ABOUT THIS EXERCISE :: Lines with the word "caption" in them must be copied from the records below.

(Source texts of formatted documents)
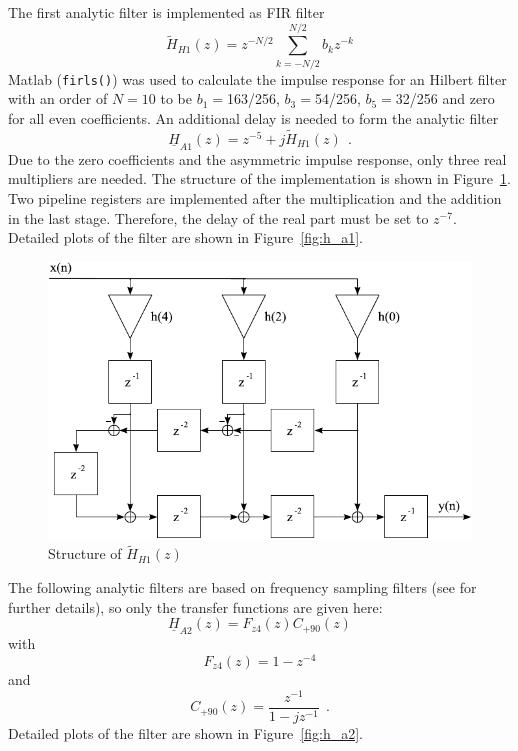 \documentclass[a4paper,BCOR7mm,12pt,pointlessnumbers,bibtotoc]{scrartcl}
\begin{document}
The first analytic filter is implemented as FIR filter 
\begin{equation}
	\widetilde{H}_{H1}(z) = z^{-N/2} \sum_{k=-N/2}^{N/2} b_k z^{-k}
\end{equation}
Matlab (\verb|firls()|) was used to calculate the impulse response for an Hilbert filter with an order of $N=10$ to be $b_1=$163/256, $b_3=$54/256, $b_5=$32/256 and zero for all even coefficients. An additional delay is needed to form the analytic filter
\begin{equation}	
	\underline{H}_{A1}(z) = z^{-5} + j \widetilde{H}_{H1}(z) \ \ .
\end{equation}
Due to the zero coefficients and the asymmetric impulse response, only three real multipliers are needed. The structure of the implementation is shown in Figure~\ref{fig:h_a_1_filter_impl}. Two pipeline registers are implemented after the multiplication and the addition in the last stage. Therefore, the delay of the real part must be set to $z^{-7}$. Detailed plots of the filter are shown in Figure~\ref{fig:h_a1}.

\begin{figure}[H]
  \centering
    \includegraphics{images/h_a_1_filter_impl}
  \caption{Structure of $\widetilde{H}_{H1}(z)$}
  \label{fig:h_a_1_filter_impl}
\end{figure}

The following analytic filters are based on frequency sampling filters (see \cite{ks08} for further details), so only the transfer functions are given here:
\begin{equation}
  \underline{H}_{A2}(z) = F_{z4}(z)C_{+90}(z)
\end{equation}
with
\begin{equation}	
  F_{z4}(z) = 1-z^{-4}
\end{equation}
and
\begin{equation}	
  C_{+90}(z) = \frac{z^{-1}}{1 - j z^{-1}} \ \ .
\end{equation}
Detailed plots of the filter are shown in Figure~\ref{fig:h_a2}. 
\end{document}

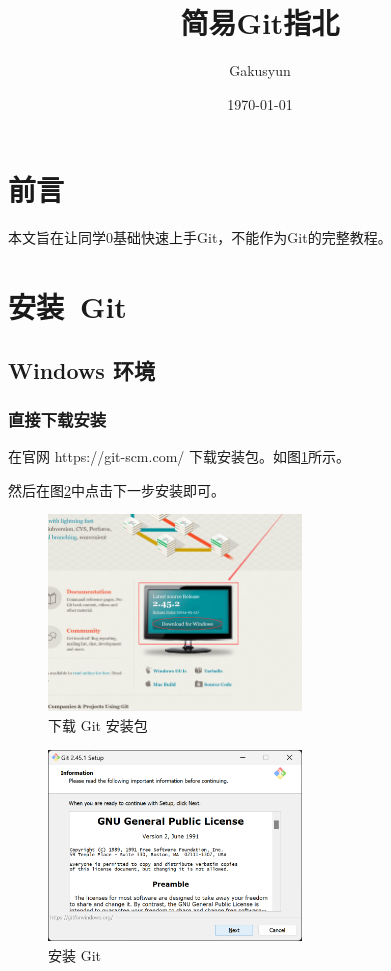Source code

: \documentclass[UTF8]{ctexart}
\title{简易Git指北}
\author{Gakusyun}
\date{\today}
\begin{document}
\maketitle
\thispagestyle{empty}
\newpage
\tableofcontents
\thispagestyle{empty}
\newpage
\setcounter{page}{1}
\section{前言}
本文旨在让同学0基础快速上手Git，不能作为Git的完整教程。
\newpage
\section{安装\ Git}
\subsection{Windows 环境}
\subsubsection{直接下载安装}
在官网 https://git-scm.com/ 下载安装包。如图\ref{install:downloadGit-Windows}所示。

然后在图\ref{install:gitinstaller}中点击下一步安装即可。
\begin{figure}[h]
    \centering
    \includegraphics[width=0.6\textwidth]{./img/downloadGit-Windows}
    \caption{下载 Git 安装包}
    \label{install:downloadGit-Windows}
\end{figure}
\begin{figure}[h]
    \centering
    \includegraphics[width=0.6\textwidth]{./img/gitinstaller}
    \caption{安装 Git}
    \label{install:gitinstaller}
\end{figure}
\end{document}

ANSWER SECTION ::
  \caption{Structure of $\widetilde{H}_{H1}(z)$}
    \caption{下载 Git 安装包}
    \caption{安装 Git}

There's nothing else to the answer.